> Data provided:
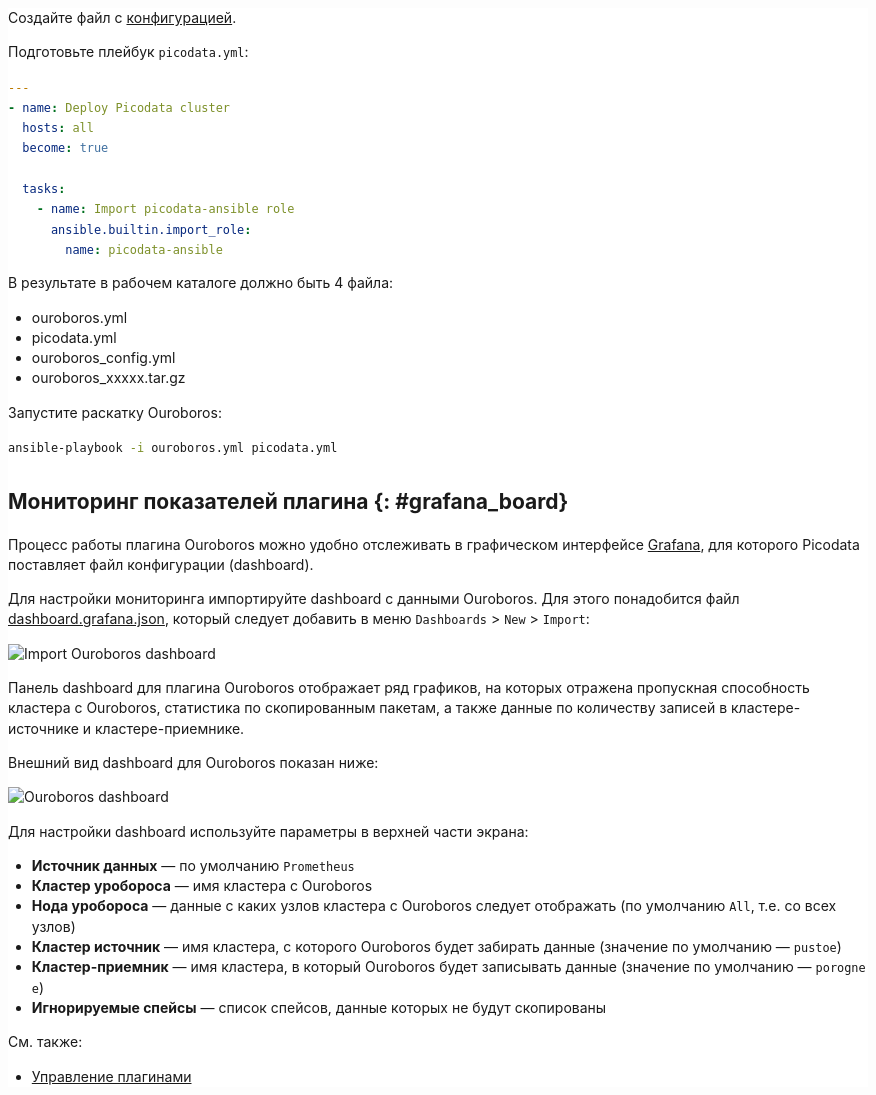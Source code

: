 
Создайте файл с [конфигурацией](#config).

Подготовьте плейбук `picodata.yml`:

```yaml
---
- name: Deploy Picodata cluster
  hosts: all
  become: true

  tasks:
    - name: Import picodata-ansible role
      ansible.builtin.import_role:
        name: picodata-ansible
```

В результате в рабочем каталоге должно быть 4 файла:

- ouroboros.yml
- picodata.yml
- ouroboros_config.yml
- ouroboros_xxxxx.tar.gz

Запустите раскатку Ouroboros:

```bash
ansible-playbook -i ouroboros.yml picodata.yml
```

## Мониторинг показателей плагина {: #grafana_board}

Процесс работы плагина Ouroboros можно удобно отслеживать в графическом
интерфейсе [Grafana], для которого Picodata поставляет файл
конфигурации (dashboard).

Для настройки мониторинга импортируйте dashboard с данными Ouroboros. Для
этого понадобится файл [dashboard.grafana.json], который следует
добавить в меню `Dashboards` > `New` > `Import`:

![Import Ouroboros dashboard](../images/grafana/import_dashboard.png)

Панель dashboard для плагина Ouroboros отображает ряд графиков, на
которых отражена пропускная способность кластера с Ouroboros, статистика
по скопированным пакетам, а также данные по количеству записей в
кластере-источнике и кластере-приемнике.

Внешний вид dashboard для Ouroboros показан ниже:

![Ouroboros dashboard](../images/grafana/uroboros.png)

Для настройки dashboard используйте параметры в верхней части экрана:

- **Источник данных** — по умолчанию `Prometheus`
- **Кластер уробороса** — имя кластера с Ouroboros
- **Нода уробороса** — данные с каких узлов кластера с Ouroboros следует отображать (по умолчанию `All`, т.е. со всех узлов)
- **Кластер источник** — имя кластера, с которого Ouroboros будет забирать данные (значение по умолчанию — `pustoe`)
- **Кластер-приемник** — имя кластера, в который Ouroboros будет записывать данные (значение по умолчанию — `porognee`)
- **Игнорируемые спейсы** — список спейсов, данные которых не будут скопированы

[Grafana]: ../admin/monitoring.md#grafana
[dashboard.grafana.json]: https://git.picodata.io/picodata/plugin/uroboros/-/raw/master/observability/dashboard.grafana.json

См. также:

- [Управление плагинами](../dev/plugin_mgmt.md)






[развернуть кластер]: ../tutorial/deploy.md
[файберов]: ../overview/glossary.md#fiber
[командной строки]: ../reference/cli.md
[роли Ansible]: ../admin/deploy_ansible.md
[административной консоли]: ../tutorial/connecting.md#admin_console
[домен отказа]: ../overview/glossary.md#failure_domain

> What is needed: Reproduce only the lines from the first line of the listing above up to and including the line that holds "конфигурации (dashboard).". Omit the pictures.

> Reply to the task:
Source code

: 
Создайте файл с [конфигурацией](#config).

Подготовьте плейбук `picodata.yml`:

```yaml
---
- name: Deploy Picodata cluster
  hosts: all
  become: true

  tasks:
    - name: Import picodata-ansible role
      ansible.builtin.import_role:
        name: picodata-ansible
```

В результате в рабочем каталоге должно быть 4 файла:

- ouroboros.yml
- picodata.yml
- ouroboros_config.yml
- ouroboros_xxxxx.tar.gz

Запустите раскатку Ouroboros:

```bash
ansible-playbook -i ouroboros.yml picodata.yml
```

## Мониторинг показателей плагина {: #grafana_board}

Процесс работы плагина Ouroboros можно удобно отслеживать в графическом
интерфейсе [Grafana], для которого Picodata поставляет файл
конфигурации (dashboard).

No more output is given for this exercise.